> [Work instructions] Give the data again exactly, from its opening line through the line in which "often as the world" appears.

Collected data
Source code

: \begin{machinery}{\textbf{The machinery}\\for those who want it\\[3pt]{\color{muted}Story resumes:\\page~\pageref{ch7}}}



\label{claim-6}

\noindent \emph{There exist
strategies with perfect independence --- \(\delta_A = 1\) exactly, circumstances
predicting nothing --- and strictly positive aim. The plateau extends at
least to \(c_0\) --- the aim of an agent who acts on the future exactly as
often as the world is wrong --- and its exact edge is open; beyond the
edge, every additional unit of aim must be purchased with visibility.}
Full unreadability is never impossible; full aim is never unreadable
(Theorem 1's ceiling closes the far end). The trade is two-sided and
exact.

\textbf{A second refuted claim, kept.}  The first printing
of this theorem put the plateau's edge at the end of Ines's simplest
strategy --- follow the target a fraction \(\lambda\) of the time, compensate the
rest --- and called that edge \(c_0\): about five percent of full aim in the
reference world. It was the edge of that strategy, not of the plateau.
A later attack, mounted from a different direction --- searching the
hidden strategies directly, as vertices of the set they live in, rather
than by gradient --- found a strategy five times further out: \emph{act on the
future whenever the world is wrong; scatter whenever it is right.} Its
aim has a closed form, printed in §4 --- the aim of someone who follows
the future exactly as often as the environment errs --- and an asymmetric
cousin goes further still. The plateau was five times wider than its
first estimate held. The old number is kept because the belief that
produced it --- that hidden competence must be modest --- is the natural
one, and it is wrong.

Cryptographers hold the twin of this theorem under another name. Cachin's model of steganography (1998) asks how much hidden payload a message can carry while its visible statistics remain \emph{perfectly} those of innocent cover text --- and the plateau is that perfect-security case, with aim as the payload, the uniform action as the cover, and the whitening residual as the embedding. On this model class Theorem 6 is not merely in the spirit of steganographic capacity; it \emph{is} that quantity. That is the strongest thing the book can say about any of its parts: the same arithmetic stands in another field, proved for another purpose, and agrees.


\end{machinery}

> [Exercise solution]
Source code

: \begin{machinery}{\textbf{The machinery}\\for those who want it\\[3pt]{\color{muted}Story resumes:\\page~\pageref{ch7}}}



\label{claim-6}

\noindent \emph{There exist
strategies with perfect independence --- \(\delta_A = 1\) exactly, circumstances
predicting nothing --- and strictly positive aim. The plateau extends at
least to \(c_0\) --- the aim of an agent who acts on the future exactly as
often as the world is wrong --- and its exact edge is open; beyond the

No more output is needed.